The group_designation
method defines treatment groups
based on the variable(s) specified as main effects. Here we define
groups based on the crop/flora type.
peakObj <- group_designation(peakObj, main_effects=c("Crop.Flora"))
getGroupDF(peakObj)
## SampleID Group
## 1 EM0011_sample S
## 2 EM0013_sample S
## 3 EM0015_sample S
## 4 EM0017_sample S
## 5 EM0019_sample S
## 6 EM0061_sample C
## 7 EM0063_sample C
## 8 EM0065_sample C
## 9 EM0067_sample C
## 10 EM0069_sample C
## 11 EW0111_sample C
## 12 EW0113_sample C
## 13 EW0115_sample C
## 14 EW0117_sample C
## 15 EW0119_sample C
## 16 EW0161_sample S
## 17 EW0163_sample S
## 18 EW0165_sample S
## 19 EW0167_sample S
## 20 EW0169_sample S
The summarizeGroups
function calculates group-level
summaries per peak, such as the number or proportion of samples in which
peak is observed. The resulting object’s e_data
element
contains one column per group, per summary function.

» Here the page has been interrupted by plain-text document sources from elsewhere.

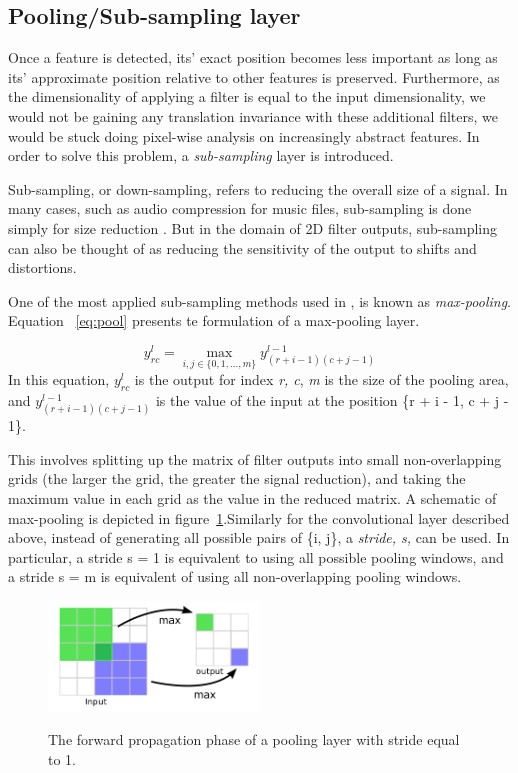 \subsection{Pooling/Sub-sampling layer}
Once a feature is detected, its' exact position becomes less important as long as its' approximate position relative to other features is preserved. Furthermore, as the dimensionality of applying a filter is equal to the input dimensionality, we would not be gaining any translation invariance with these additional filters, we would be stuck doing pixel-wise analysis on increasingly abstract features. In order to solve this problem, a \textit{sub-sampling} layer is introduced.

 Sub-sampling, or down-sampling, refers to reducing the overall size of a signal. In many cases, such as audio compression for music files, sub-sampling is done simply for size reduction \cite{sub}. But in the domain of 2D filter outputs, sub-sampling  can also be thought of as reducing the sensitivity of the output to shifts and distortions.

One of the most applied sub-sampling methods used in \cite{lecun1995comparison}, is known as \textit{max-pooling}. Equation ~\ref{eq:pool} presents te formulation of a max-pooling layer. 

\begin{equation}
y_{rc}^{l} =  \max_{i,j\in\{0,1,...,m\} }  y_{(r+i-1)(c+j-1)}^{l-1}
\label{eq:pool}
\end{equation}
In this equation, $y_{rc}^{l}$ is the output for index \textit{{r, c}}, \textit{m} is the size of the pooling area, and $y_{(r+i-1)(c+j-1)}^{l-1}$ is the value of the input at the position \{r + i - 1, c + j - 1\}.


 
This involves splitting up the matrix of filter outputs into small non-overlapping grids (the larger the grid, the greater the signal reduction), and taking the maximum value in each grid as the value in the reduced matrix. A schematic of max-pooling is depicted in figure~\ref{fig:pooling}.Similarly for the convolutional layer described above, instead of generating all possible pairs of \{i, j\}, a \textit{stride, s,} can be used. In particular, a stride s = 1 is equivalent to using all possible pooling windows, and a stride s = m is equivalent of using all non-overlapping pooling windows.
\begin{figure}[H]
	\centering
	{\includegraphics[width=0.5\textwidth]{images/pooling}}
	\caption{The forward propagation phase of a pooling layer with stride equal to 1.}
	\label{fig:pooling}
\end{figure}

group_summary <- summarizeGroups(peakObj, summary_functions =
c("n_present", "prop_present"))
head(group_summary$e_data)
## Mass S_n_present S_prop_present C_n_present C_prop_present
## 1 200.9433045 3 0.3 4 0.4
## 2 200.9863723 2 0.2 0 0.0
## 3 202.9413892 1 0.1 1 0.1
## 4 209.0091827 10 1.0 7 0.7
## 5 212.0200788 9 0.9 9 0.9
## 6 213.004142 2 0.2 3 0.3
We can use the densityPlot
function to compare
distributions of a molecular property (e.g. NOSC) between groups.
densityPlot(peakObj, samples=FALSE, groups=c("S","C"), variable="NOSC",
title="Comparison of NOSC Between Crop Types")
We might also want to look at which peaks occur only in one group or another, versus those that appear in both groups. The number or proportion of samples for which a peak must be observed can be specified to determine if a peak was present for a group. Similarly, a threshold based on the number or proportion of samples can be specified to determine when a peak is absent from a group. Alternatively, a statistical test called the G-Test can be used. This is a likelihood ratio test which tests the hypothesis that the presence/absence of a peak across samples is independent of group membership.
The first step is to create peakData objects that each contain two groups to facilitate group comparisons
byGroup <- divideByGroupComparisons(peakObj,
comparisons = "all")[[1]]$value
crop_unique <- summarizeGroupComparisons(byGroup,
summary_functions="uniqueness_gtest",
summary_function_params=list(
uniqueness_gtest=list(pres_fn="nsamps",
pres_thresh=2, pvalue_thresh=0.05)))
head(crop_unique$e_data)
## Mass uniqueness_gtest
## 1 200.9433045 Observed in Both
## 2 200.9863723 <NA>
## 3 202.9413892 <NA>
## 4 209.0091827 Unique to S
## 5 212.0200788 Observed in Both
## 6 213.004142 Observed in Both
Then we can construct a Van Krevelen plot colored by group membership.
vanKrevelenPlot(crop_unique, colorCName = "uniqueness_gtest")
The same could be done with a Kendrick plot.